- _PROBLEM DESCRIPTION_: Up to and including the line with "The resulting TasmoAdmin", reproduce the listing below exactly, beginning at its first line.

***** DATASET ENTRIES *****

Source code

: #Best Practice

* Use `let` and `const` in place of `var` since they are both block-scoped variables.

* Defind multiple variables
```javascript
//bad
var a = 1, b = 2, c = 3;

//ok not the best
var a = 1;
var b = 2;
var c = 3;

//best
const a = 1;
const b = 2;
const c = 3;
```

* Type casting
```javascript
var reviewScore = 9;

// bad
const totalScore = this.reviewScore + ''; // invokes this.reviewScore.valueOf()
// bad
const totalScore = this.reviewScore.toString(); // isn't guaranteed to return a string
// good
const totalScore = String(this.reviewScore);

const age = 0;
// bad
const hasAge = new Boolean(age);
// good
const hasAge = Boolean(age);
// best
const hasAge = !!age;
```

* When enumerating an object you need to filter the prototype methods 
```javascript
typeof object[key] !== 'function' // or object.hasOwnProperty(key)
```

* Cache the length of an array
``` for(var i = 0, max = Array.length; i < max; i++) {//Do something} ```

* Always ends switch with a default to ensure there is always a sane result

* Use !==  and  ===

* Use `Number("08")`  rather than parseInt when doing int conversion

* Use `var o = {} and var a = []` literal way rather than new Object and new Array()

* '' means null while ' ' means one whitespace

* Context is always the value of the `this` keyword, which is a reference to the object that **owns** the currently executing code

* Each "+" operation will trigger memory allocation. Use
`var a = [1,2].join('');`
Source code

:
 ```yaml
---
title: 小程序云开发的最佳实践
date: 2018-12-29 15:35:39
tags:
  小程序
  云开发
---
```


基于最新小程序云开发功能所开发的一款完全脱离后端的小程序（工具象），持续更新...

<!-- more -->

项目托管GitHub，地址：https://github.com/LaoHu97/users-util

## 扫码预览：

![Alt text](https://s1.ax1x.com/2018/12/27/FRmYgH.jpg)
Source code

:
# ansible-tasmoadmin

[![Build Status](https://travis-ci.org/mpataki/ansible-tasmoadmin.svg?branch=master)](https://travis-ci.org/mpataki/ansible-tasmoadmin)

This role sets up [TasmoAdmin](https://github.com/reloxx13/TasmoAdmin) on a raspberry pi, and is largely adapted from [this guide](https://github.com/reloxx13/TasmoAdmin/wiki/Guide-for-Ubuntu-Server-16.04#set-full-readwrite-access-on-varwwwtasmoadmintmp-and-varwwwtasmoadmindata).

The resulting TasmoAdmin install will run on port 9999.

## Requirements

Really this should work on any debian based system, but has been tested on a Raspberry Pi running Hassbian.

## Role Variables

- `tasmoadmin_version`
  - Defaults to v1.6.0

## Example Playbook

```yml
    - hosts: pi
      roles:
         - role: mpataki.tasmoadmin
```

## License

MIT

*****

- _TASK ANSWER_:
Source code

: #Best Practice

* Use `let` and `const` in place of `var` since they are both block-scoped variables.

* Defind multiple variables
```javascript
//bad
var a = 1, b = 2, c = 3;

//ok not the best
var a = 1;
var b = 2;
var c = 3;

//best
const a = 1;
const b = 2;
const c = 3;
```

* Type casting
```javascript
var reviewScore = 9;

// bad
const totalScore = this.reviewScore + ''; // invokes this.reviewScore.valueOf()
// bad
const totalScore = this.reviewScore.toString(); // isn't guaranteed to return a string
// good
const totalScore = String(this.reviewScore);

const age = 0;
// bad
const hasAge = new Boolean(age);
// good
const hasAge = Boolean(age);
// best
const hasAge = !!age;
```

* When enumerating an object you need to filter the prototype methods 
```javascript
typeof object[key] !== 'function' // or object.hasOwnProperty(key)
```

* Cache the length of an array
``` for(var i = 0, max = Array.length; i < max; i++) {//Do something} ```

* Always ends switch with a default to ensure there is always a sane result

* Use !==  and  ===

* Use `Number("08")`  rather than parseInt when doing int conversion

* Use `var o = {} and var a = []` literal way rather than new Object and new Array()

* '' means null while ' ' means one whitespace

* Context is always the value of the `this` keyword, which is a reference to the object that **owns** the currently executing code

* Each "+" operation will trigger memory allocation. Use
`var a = [1,2].join('');`
Source code

:
 ```yaml
---
title: 小程序云开发的最佳实践
date: 2018-12-29 15:35:39
tags:
  小程序
  云开发
---
```


基于最新小程序云开发功能所开发的一款完全脱离后端的小程序（工具象），持续更新...

<!-- more -->

项目托管GitHub，地址：https://github.com/LaoHu97/users-util

## 扫码预览：

![Alt text](https://s1.ax1x.com/2018/12/27/FRmYgH.jpg)
Source code

:
# ansible-tasmoadmin

[![Build Status](https://travis-ci.org/mpataki/ansible-tasmoadmin.svg?branch=master)](https://travis-ci.org/mpataki/ansible-tasmoadmin)

This role sets up [TasmoAdmin](https://github.com/reloxx13/TasmoAdmin) on a raspberry pi, and is largely adapted from [this guide](https://github.com/reloxx13/TasmoAdmin/wiki/Guide-for-Ubuntu-Server-16.04#set-full-readwrite-access-on-varwwwtasmoadmintmp-and-varwwwtasmoadmindata).

The resulting TasmoAdmin install will run on port 9999.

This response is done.